Guardrails reduce harmful outputs and unsafe actions. Include: - Content policy filters - Sensitive topic handling - Tool/action allowlists - Rate limiting and abuse detection - Logging + review workflows Design for least privilege and handle jailbreak attempts as a normal threat, not an edge case.
How do you build maintainable prompt templates and avoid prompt spaghetti?
Treat prompts like code. Best practices: - Use versioned templates and small reusable components - Separate instructions, context, and output schema - Add tests with golden inputs - Track changes and regressions This makes prompt iterations auditable and reduces accidental behavior changes.
How do you implement conversation memory without leaking sensitive data or growing costs?
Memory should be selective and privacy-safe. Approaches: - Summarize history - Store structured user preferences - Retrieve only relevant past context Avoid storing secrets, implement retention policies, and cap tokens. Use RAG-style retrieval for long-term memory instead of sending full history every time.

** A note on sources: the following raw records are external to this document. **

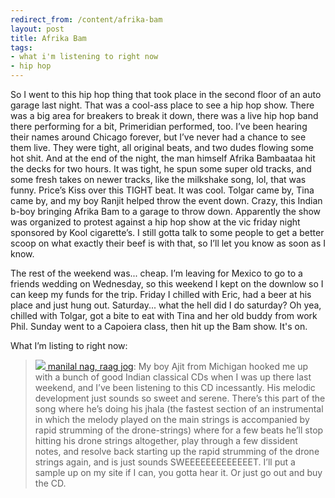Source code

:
 ```yaml
---
redirect_from: /content/afrika-bam
layout: post
title: Afrika Bam
tags:
- what i'm listening to right now
- hip hop
---
```

So I went to this hip hop thing that took place in the second floor of an auto garage last night. That was a cool-ass place to see a hip hop show. There was a big area for breakers to break it down, there was a live hip hop band there performing for a bit, Primeridian performed, too. I’ve been hearing their names around Chicago forever, but I’ve never had a chance to see them live. They were tight, all original beats, and two dudes flowing some hot shit. And at the end of the night, the man himself Afrika Bambaataa hit the decks for two hours. It was tight, he spun some super old tracks, and some fresh takes on newer tracks, like the milkshake song, lol, that was funny. Price’s Kiss over this TIGHT beat. It was cool. Tolgar came by, Tina came by, and my boy Ranjit helped throw the event down. Crazy, this Indian b-boy bringing Afrika Bam to a garage to throw down. Apparently the show was organized to protest against a hip hop show at the vic friday night sponsored by Kool cigarette’s. I still gotta talk to some people to get a better scoop on what exactly their beef is with that, so I’ll let you know as soon as I know.

The rest of the weekend was... cheap. I’m leaving for Mexico to go to a friends wedding on Wednesday, so this weekend I kept on the downlow so I can keep my funds for the trip. Friday I chilled with Eric, had a beer at his place and just hung out. Saturday... what the hell did I do saturday? Oh yea, chilled with Tolgar, got a bite to eat with Tina and her old buddy from work Phil. Sunday went to a Capoiera class, then hit up the Bam show. It's on.

What I’m listing to right now:

> 
> [![](http://images.amazon.com/images/P/B000006K7K.01.MZZZZZZZ.jpg) manilal nag, raag jog](http://www.amazon.com/exec/obidos/ASIN/B000006K7K/nikhiltrivedi-20): My boy Ajit from Michigan hooked me up with a bunch of good Indian classical CDs when I was up there last weekend, and I’ve been listening to this CD incessantly. His melodic development just sounds so sweet and serene. There’s this part of the song where he’s doing his jhala (the fastest section of an instrumental in which the melody played on the main strings is accompanied by rapid strumming of the drone-strings) where for a few beats he’ll stop hitting his drone strings altogether, play through a few dissident notes, and resolve back starting up the rapid strumming of the drone strings again, and is just sounds SWEEEEEEEEEEEEET. I’ll put a sample up on my site if I can, you gotta hear it. Or just go out and buy the CD.
> 
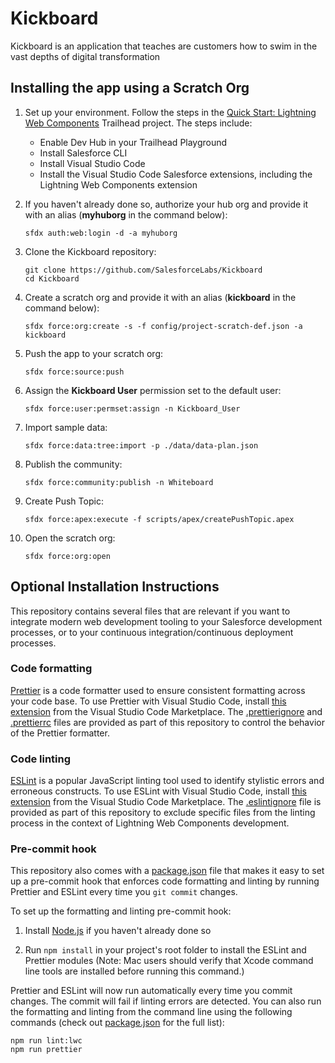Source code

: # Kickboard

Kickboard is an application that teaches are customers how to swim in the vast depths of digital transformation

## Installing the app using a Scratch Org

1. Set up your environment. Follow the steps in the [Quick Start: Lightning Web Components](https://trailhead.salesforce.com/content/learn/projects/quick-start-lightning-web-components/) Trailhead project. The steps include:

    - Enable Dev Hub in your Trailhead Playground
    - Install Salesforce CLI
    - Install Visual Studio Code
    - Install the Visual Studio Code Salesforce extensions, including the Lightning Web Components extension

1. If you haven't already done so, authorize your hub org and provide it with an alias (**myhuborg** in the command below):

    ```
    sfdx auth:web:login -d -a myhuborg
    ```

1. Clone the Kickboard repository:

    ```
    git clone https://github.com/SalesforceLabs/Kickboard
    cd Kickboard
    ```

1. Create a scratch org and provide it with an alias (**kickboard** in the command below):

    ```
    sfdx force:org:create -s -f config/project-scratch-def.json -a kickboard
    ```

1. Push the app to your scratch org:

    ```
    sfdx force:source:push
    ```

1. Assign the **Kickboard User** permission set to the default user:

    ```
    sfdx force:user:permset:assign -n Kickboard_User
    ```

1. Import sample data:

    ```
    sfdx force:data:tree:import -p ./data/data-plan.json
    ```

1. Publish the community:

    ```
    sfdx force:community:publish -n Whiteboard
    ```

1. Create Push Topic:

    ```
    sfdx force:apex:execute -f scripts/apex/createPushTopic.apex
    ```

1. Open the scratch org:

    ```
    sfdx force:org:open
    ```

## Optional Installation Instructions

This repository contains several files that are relevant if you want to integrate modern web development tooling to your Salesforce development processes, or to your continuous integration/continuous deployment processes.

### Code formatting

[Prettier](https://prettier.io/) is a code formatter used to ensure consistent formatting across your code base. To use Prettier with Visual Studio Code, install [this extension](https://marketplace.visualstudio.com/items?itemName=esbenp.prettier-vscode) from the Visual Studio Code Marketplace. The [.prettierignore](/.prettierignore) and [.prettierrc](/.prettierrc) files are provided as part of this repository to control the behavior of the Prettier formatter.

### Code linting

[ESLint](https://eslint.org/) is a popular JavaScript linting tool used to identify stylistic errors and erroneous constructs. To use ESLint with Visual Studio Code, install [this extension](https://marketplace.visualstudio.com/items?itemName=salesforce.salesforcedx-vscode-lwc) from the Visual Studio Code Marketplace. The [.eslintignore](/.eslintignore) file is provided as part of this repository to exclude specific files from the linting process in the context of Lightning Web Components development.

### Pre-commit hook

This repository also comes with a [package.json](./package.json) file that makes it easy to set up a pre-commit hook that enforces code formatting and linting by running Prettier and ESLint every time you `git commit` changes.

To set up the formatting and linting pre-commit hook:

1. Install [Node.js](https://nodejs.org) if you haven't already done so

1. Run `npm install` in your project's root folder to install the ESLint and Prettier modules (Note: Mac users should verify that Xcode command line tools are installed before running this command.)

Prettier and ESLint will now run automatically every time you commit changes. The commit will fail if linting errors are detected. You can also run the formatting and linting from the command line using the following commands (check out [package.json](./package.json) for the full list):

```
npm run lint:lwc
npm run prettier
```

How do you design safe tool calling (function calling) in AI agents?
Tool calling must be constrained and authorized. Best practices: - Allowlist tools and validate arguments - Require confirmations for destructive actions - Enforce permissions server-side - Log tool calls for auditing Never let the model directly execute privileged actions without validation and policy checks.
How do you cache LLM responses safely to reduce latency and cost?
Cache when outputs are deterministic enough. Techniques: - Cache embeddings and retrieval results - Cache prompt+context hashes - Use short TTLs for dynamic data Avoid caching sensitive content, and include model/version in cache keys to prevent mixing outputs across model changes.
How do you choose chunking strategies for RAG (size, overlap, structure)?
Chunking quality strongly affects retrieval. Guidelines: - Chunk by structure (headings/sections) - Keep chunks small enough to be specific - Use overlap to preserve context - Store metadata (source, section) Evaluate retrieval with real queries and tune chunk size/overlap based on recall and answer quality.
What is hybrid search and when is it better than pure vector search?
Hybrid search combines keyword (BM25) and vector similarity. It’s better when: - Exact terms matter (IDs, error codes) - Queries are short or ambiguous - You need filtering and precision Hybrid approaches often outperform pure vector search for enterprise docs where terminology is important.
How do you curate datasets for evaluation and fine-tuning in AI products?
Dataset quality drives model behavior. Practices: - Define user intents and failure cases - Create balanced, labeled examples - Remove sensitive data - Version datasets and track provenance Use a golden set for regression testing and update it as product requirements evolve.
How do you handle privacy and sensitive data in AI/LLM applications?
LLM apps can leak data if not designed carefully. Practices: - Minimize what you send to the model - Redact sensitive fields - Use retention controls - Apply access control and auditing For enterprise, consider on-prem/isolated deployments and strict data processing agreements.
What should you monitor in production LLM applications?
Monitor both system and quality signals. Track: - Latency and error rate - Cost per request - Safety policy violations - Retrieval quality (for RAG) - User feedback and escalations Use sampling for human review and track regressions when prompts/models change.
How do you reduce LLM costs without harming quality?
Cost reduction is a system design problem. Levers: - Smaller/cheaper models for simple tasks - Caching and batching - Shorter prompts and better retrieval - Multi-model routing Measure quality with a golden set so you don’t optimize cost at the expense of user experience.
What is multi-model routing and how do you implement it?
Multi-model routing chooses different models based on task complexity. Examples: - Cheap model for classification/summaries - Strong model for reasoning - Fallback when confidence is low Implement with routing rules, confidence scoring, and evaluation. Always log routing decisions to debug failures and costs.